We were making history: women in the farmers’ movement



July 10, 2023

‘This farm struggle would only be half as strong, half as vibrant if you had not joined the movement’, said senior farm union leader Joginder Singh Ugrahan. He was addressing a massive rally of women farmers and labourers on 8 March 2021 at the Bibi Gulab Kaur protest stage, Tikri border, where farmers had been camping since 26 November 2020, seeking the repeal of ‘Farm Laws’. It was perhaps the biggest International Women’s Day rally, over 50,000 strong according to estimates, on planet earth that day. ‘I bow my head before your resolve, this movement will be remembered because of you,’ he added. Women welcomed his words with thunderous applause and raised fists. This was a notable change from the usual messages they had been hearing from the Sanyukt Kisan Morcha (SKM) protest stage, where most farm union leaders began their speeches, ‘Brother farmers…’, even as hundreds of women farmers occupied the front rows in the pandals (temporary pavilion).

Families, communities and even state representatives seldom recognise women as farmers. Ignored and invisible, women work in the fields, sowing, harvesting and even ploughing. Many women are full-time farmers and their numbers have been increasing – as men increasingly migrate in search of work to cities or construction sites. Yet women have never been considered an important part of the agricultural economy, and the popular notion has been that farming is a job for men.

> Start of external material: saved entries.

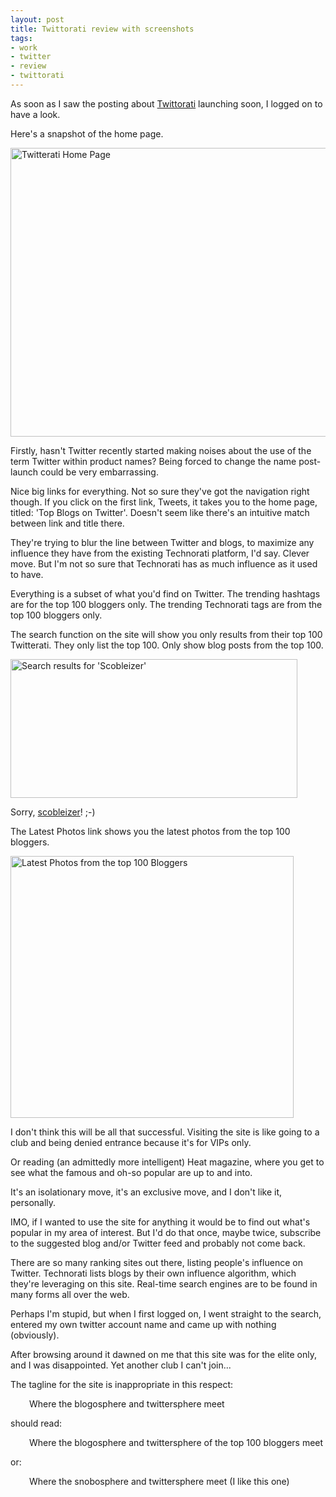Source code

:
 ```yaml
---
layout: post
title: Twittorati review with screenshots
tags:
- work
- twitter
- review
- twittorati
---
```

As soon as I saw the posting about <a title="Twittorati" href="http://twittorati.com/" target="_blank">Twittorati</a> launching soon, I logged on to have a look.

<!-- more -->
Here's a snapshot of the home page.

<a href="http://twitterati.com/"><img class="size-full wp-image-187" title="Twitterati Home Page" src="/images/2009/07/home-page.png" alt="Twitterati Home Page" width="600" height="462" /></a>

Firstly, hasn't Twitter recently started making noises about the use of the term Twitter within product names? Being forced to change the name post-launch could be very embarrassing.

Nice big links for everything. Not so sure they've got the navigation right though.  If you click on the first link, Tweets, it takes you to the home page, titled: 'Top Blogs on Twitter'. Doesn't seem like there's an intuitive match between link and title there.

They're trying to blur the line between Twitter and blogs, to maximize any influence they have from the existing Technorati platform, I'd say. Clever move. But I'm not so sure that Technorati has as much influence as it used to have.

Everything is a subset of what you'd find on Twitter. The trending hashtags are for the top 100 bloggers only. The trending Technorati tags are from the top 100 bloggers only.

The search function on the site will show you only results from their top 100 Twitterati. They only list the top 100. Only show blog posts from the top 100.

<img class="size-full wp-image-195" title="Search results for 'scobleizer'" src="/images/2009/07/search.jpg" alt="Search results for 'Scobleizer'" width="459" height="222" />

Sorry, <a title="Scobleizer on friendfeed" href="http://friendfeed.com/scobleizer" target="_blank">scobleizer</a>! ;-)

The Latest Photos link shows you the latest photos from the top 100 bloggers.

<img class="size-full wp-image-194" title="Latest Photos from the top 100 Bloggers" src="/images/2009/07/latest-photos.jpg" alt="Latest Photos from the top 100 Bloggers" width="453" height="419" />

I don't think this will be all that successful. Visiting the site is like going to a club and being denied entrance because it's for VIPs only.

Or reading (an admittedly more intelligent) Heat magazine, where you get to see what the famous and oh-so popular are up to and into.

It's an isolationary move, it's an exclusive move, and I don't like it, personally.

IMO, if I wanted to use the site for anything it would be to find out what's popular in my area of interest. But I'd do that once, maybe twice, subscribe to the suggested blog and/or Twitter feed and probably not come back.

There are so many ranking sites out there, listing people's influence on Twitter. Technorati lists blogs by their own influence algorithm, which they're leveraging on this site. Real-time search engines are to be found in many forms all over the web.

Perhaps I'm stupid, but when I first logged on, I went straight to the search, entered my own twitter account name and came up with nothing (obviously).

After browsing around it dawned on me that this site was for the elite only, and I was disappointed. Yet another club I can't join...

The tagline for the site is inappropriate in this respect:
<p style="padding-left: 30px;">Where the blogosphere and twittersphere meet</p>

should read:
<p style="padding-left: 30px;">Where the blogosphere and twittersphere of the top 100 bloggers meet</p>

or:
<p style="padding-left: 30px;">Where the snobosphere and twittersphere meet (I like this one)</p>
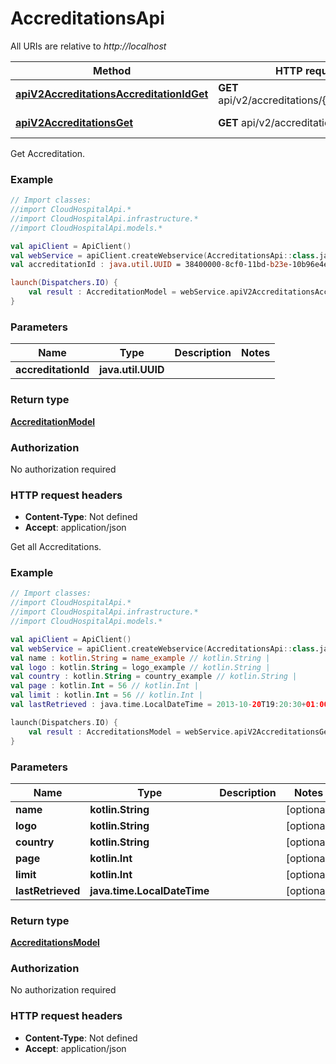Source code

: # AccreditationsApi

All URIs are relative to *http://localhost*

Method | HTTP request | Description
------------- | ------------- | -------------
[**apiV2AccreditationsAccreditationIdGet**](AccreditationsApi.md#apiV2AccreditationsAccreditationIdGet) | **GET** api/v2/accreditations/{accreditationId} | Get Accreditation.
[**apiV2AccreditationsGet**](AccreditationsApi.md#apiV2AccreditationsGet) | **GET** api/v2/accreditations | Get all Accreditations.



Get Accreditation.

### Example
```kotlin
// Import classes:
//import CloudHospitalApi.*
//import CloudHospitalApi.infrastructure.*
//import CloudHospitalApi.models.*

val apiClient = ApiClient()
val webService = apiClient.createWebservice(AccreditationsApi::class.java)
val accreditationId : java.util.UUID = 38400000-8cf0-11bd-b23e-10b96e4ef00d // java.util.UUID | 

launch(Dispatchers.IO) {
    val result : AccreditationModel = webService.apiV2AccreditationsAccreditationIdGet(accreditationId)
}
```

### Parameters

Name | Type | Description  | Notes
------------- | ------------- | ------------- | -------------
 **accreditationId** | **java.util.UUID**|  |

### Return type

[**AccreditationModel**](AccreditationModel.md)

### Authorization

No authorization required

### HTTP request headers

 - **Content-Type**: Not defined
 - **Accept**: application/json


Get all Accreditations.

### Example
```kotlin
// Import classes:
//import CloudHospitalApi.*
//import CloudHospitalApi.infrastructure.*
//import CloudHospitalApi.models.*

val apiClient = ApiClient()
val webService = apiClient.createWebservice(AccreditationsApi::class.java)
val name : kotlin.String = name_example // kotlin.String | 
val logo : kotlin.String = logo_example // kotlin.String | 
val country : kotlin.String = country_example // kotlin.String | 
val page : kotlin.Int = 56 // kotlin.Int | 
val limit : kotlin.Int = 56 // kotlin.Int | 
val lastRetrieved : java.time.LocalDateTime = 2013-10-20T19:20:30+01:00 // java.time.LocalDateTime | 

launch(Dispatchers.IO) {
    val result : AccreditationsModel = webService.apiV2AccreditationsGet(name, logo, country, page, limit, lastRetrieved)
}
```

### Parameters

Name | Type | Description  | Notes
------------- | ------------- | ------------- | -------------
 **name** | **kotlin.String**|  | [optional]
 **logo** | **kotlin.String**|  | [optional]
 **country** | **kotlin.String**|  | [optional]
 **page** | **kotlin.Int**|  | [optional]
 **limit** | **kotlin.Int**|  | [optional]
 **lastRetrieved** | **java.time.LocalDateTime**|  | [optional]

### Return type

[**AccreditationsModel**](AccreditationsModel.md)

### Authorization

No authorization required

### HTTP request headers

 - **Content-Type**: Not defined
 - **Accept**: application/json

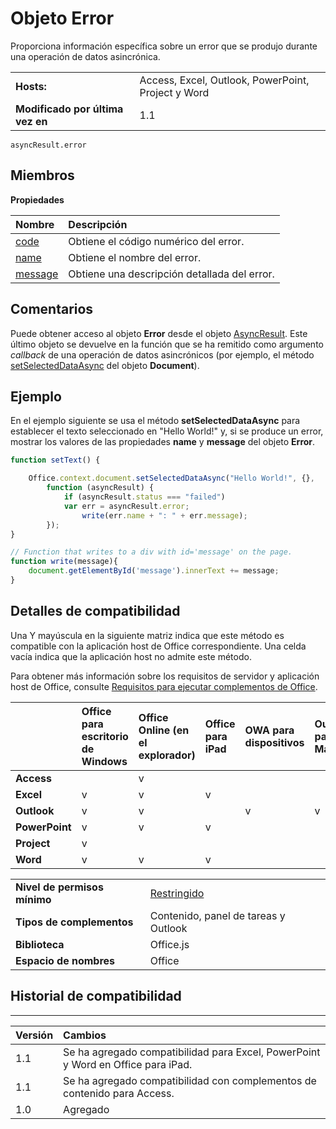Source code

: 
# <a name="error-object"></a>Objeto Error
Proporciona información específica sobre un error que se produjo durante una operación de datos asincrónica.

|||
|:-----|:-----|
|**Hosts:**|Access, Excel, Outlook, PowerPoint, Project y Word|
|**Modificado por última vez en**|1.1|

```
asyncResult.error
```


## <a name="members"></a>Miembros


**Propiedades**


|**Nombre**|**Descripción**|
|:-----|:-----|
|[code](../../reference/shared/error.code.md)|Obtiene el código numérico del error.|
|[name](../../reference/shared/error.name.md)|Obtiene el nombre del error.|
|[message](../../reference/shared/error.message.md)|Obtiene una descripción detallada del error.|

## <a name="remarks"></a>Comentarios

Puede obtener acceso al objeto **Error** desde el objeto [AsyncResult](../../reference/shared/asyncresult.md). Este último objeto se devuelve en la función que se ha remitido como argumento _callback_ de una operación de datos asincrónicos (por ejemplo, el método [setSelectedDataAsync](../../reference/shared/document.setselecteddataasync.md) del objeto **Document**).


## <a name="example"></a>Ejemplo

En el ejemplo siguiente se usa el método **setSelectedDataAsync** para establecer el texto seleccionado en "Hello World!" y, si se produce un error, mostrar los valores de las propiedades **name** y **message** del objeto **Error**.


```js
function setText() {

    Office.context.document.setSelectedDataAsync("Hello World!", {},
        function (asyncResult) {
            if (asyncResult.status === "failed")
            var err = asyncResult.error; 
                write(err.name + ": " + err.message);
        });
}

// Function that writes to a div with id='message' on the page.
function write(message){
    document.getElementById('message').innerText += message; 
}
```




## <a name="support-details"></a>Detalles de compatibilidad


Una Y mayúscula en la siguiente matriz indica que este método es compatible con la aplicación host de Office correspondiente. Una celda vacía indica que la aplicación host no admite este método.

Para obtener más información sobre los requisitos de servidor y aplicación host de Office, consulte [Requisitos para ejecutar complementos de Office](../../docs/overview/requirements-for-running-office-add-ins.md).

||**Office para escritorio de Windows**|**Office Online (en el explorador)**|**Office para iPad**|**OWA para dispositivos**|**Outlook para Mac**|
|:-----|:-----|:-----|:-----|:-----|:-----|
|**Access**||v||||
|**Excel**|v|v|v|||
|**Outlook**|v|v||v|v|
|**PowerPoint**|v|v|v|||
|**Project**|v|||||
|**Word**|v|v|v|||

|||
|:-----|:-----|
|**Nivel de permisos mínimo**|[Restringido](../../docs/develop/requesting-permissions-for-api-use-in-content-and-task-pane-add-ins.md)|
|**Tipos de complementos**|Contenido, panel de tareas y Outlook|
|**Biblioteca**|Office.js|
|**Espacio de nombres**|Office|

## <a name="support-history"></a>Historial de compatibilidad



****


|**Versión**|**Cambios**|
|:-----|:-----|
|1.1|Se ha agregado compatibilidad para Excel, PowerPoint y Word en Office para iPad.|
|1.1|Se ha agregado compatibilidad con complementos de contenido para Access.|
|1.0|Agregado|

Something changed this time. On 26 November 2020, when farmers with their tractor trolleys and trucks – thousands of them, extending for several miles – made their way into the capital city of Delhi, women joined the convoy. The farmers were seeking repeal of the three farm laws that the central government had passed undemocratically. They came waving their union flags and braving the police barricades, water cannons and tear gas attacks. Delhi watched with awe and befuddlement as the farmers settled on the borders of the capital right where they were stopped by the police from entering the city. In no time women set up brick and earthen stoves on the road side and started cooking and feeding the protesters and the visitors. ‘We are here to seek the repeal of three laws, how could we have stayed behind when our land and livelihoods were under threat,’ they replied confidently to media questions. For cooking in the camps, there was a very clear division of labour, women made chapatis and men were responsible for cooking dal and sabzi, lentils and vegetables, and washing the dishes. 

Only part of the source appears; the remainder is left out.